Analytical methods target the structures and functions of metaphor in order to identify and describe and sometimes evaluate metaphors as part of language use and as part of discourse events. This typically involves a form of predicate calculus, not in the logical form but in a linguistic and conceptual form. In predicate calculus, meaningful expressions are broken up into parts that function as predicates and arguments. For metaphor, some of these have to come from a source domain while others come from some target domain, and the two sets of parts are connected by some form of analogy.
Analytical methods form the methodological starting point of research on metaphor in Conceptual Metaphor Theory and Relevance Theory. They also feed into the methods for metaphor research in corpus linguistics. All of these analytical methods typically address aspects of the meaning of metaphor in a broad sense of the term, and can be seen as forms of content analysis or document analysis (as contrasted with behavioural research, which for metaphor deals with the psychological and social processes of how people deal with figurative meaning).

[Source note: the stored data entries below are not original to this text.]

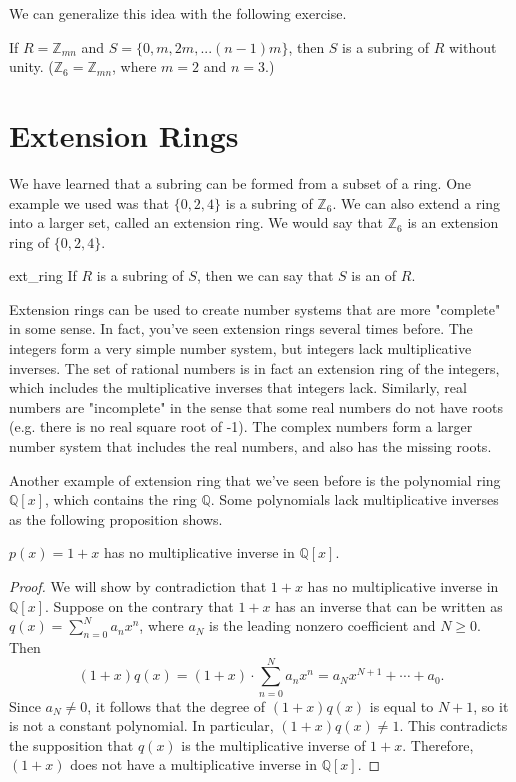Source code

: We can generalize this idea with the following exercise.

\begin{exercise}{}
If $R={\mathbb Z}_{mn}$ and $S=\{0,m,2m,...(n-1)m\}$, then $S$ is a subring of $R$ without unity. (${\mathbb Z}_6={\mathbb Z}_{mn}$, where $m=2$ and $n=3$.)  
\end{exercise}

\section{Extension Rings}
\label{sec:Rings:ExtensionRings}

We have learned that a subring can be formed from a subset of a ring. One example we used was that $\{0,2,4\}$ is a subring of ${\mathbb Z}_6$. We can also extend a ring into a larger set, called an extension ring.  We would say that ${\mathbb Z}_6$ is an extension ring of $\{0,2,4\}$.

\begin{defn}{ext_ring}
If $R$ is a subring of $S$, then we can say that $S$ is an  of $R$.
\end{defn}

Extension rings  can be used to create number systems that are more "complete" in some sense. In fact, you've seen extension rings several times before. The integers form a very simple number system, but integers lack multiplicative inverses. The set of rational numbers is in fact an extension ring of the integers, which includes the multiplicative inverses that integers lack.  Similarly, real numbers are "incomplete" in the sense that some real numbers do not have roots (e.g. there is no real square root of -1).  The complex numbers form a larger number system that includes the real numbers, and also has the missing roots. 

Another example of extension ring that we've seen before is the polynomial ring ${\mathbb Q}[x]$, which contains the ring ${\mathbb Q}$. Some polynomials lack multiplicative inverses as the following proposition shows.

\begin{prop}{}
$p(x)=1+x$ has no multiplicative inverse in ${\mathbb Q}[x]$.

\begin{proof}
We will show by contradiction that $1 + x$ has no  multiplicative inverse in 
${\mathbb Q}[x]$. Suppose on the contrary that $1+x$ has an inverse that can be written as $q(x) = \sum_{n=0}^{N}a_nx^n$, where $a_N$ is the leading nonzero coefficient and $N \ge 0$. Then 
\begin{equation*}
(1+x)q(x) = (1+x) \cdot \sum_{n=0}^{N}a_nx^n=a_{N}x^{N+1}+\cdots+a_0.
\end{equation*}
Since $a_N \neq 0$, it follows that the degree of $(1+x)q(x)$ is equal to $N+1$, so it is not a constant polynomial.  In particular, $(1+x)q(x) \neq 1$. This contradicts the supposition that $q(x)$ is the multiplicative inverse of $1+x$. Therefore, $(1+x)$ does not have a  multiplicative inverse in ${\mathbb Q}[x]$. 
\end{proof}
\end{prop}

For DMT, analytical methods have been at the core of research. In fact, DMT arose as a result of the attempt to develop a reliable method for metaphor identification, which led to the discovery of the distinction between deliberate and non-deliberate metaphor and the paradox of metaphor. It is therefore natural that DMT has now also produced a Deliberate Metaphor Identification Procedure, called DMIP (Reijnierse et al., 2018). DMT now also offers a propositional method of analysis for metaphor in language use and discourse (Steen, 2023, 2024), which evolved from the attempt to formally connect metaphor in language to metaphor in thought by means of the so-called five-step method (e.g., Deignan, 2017).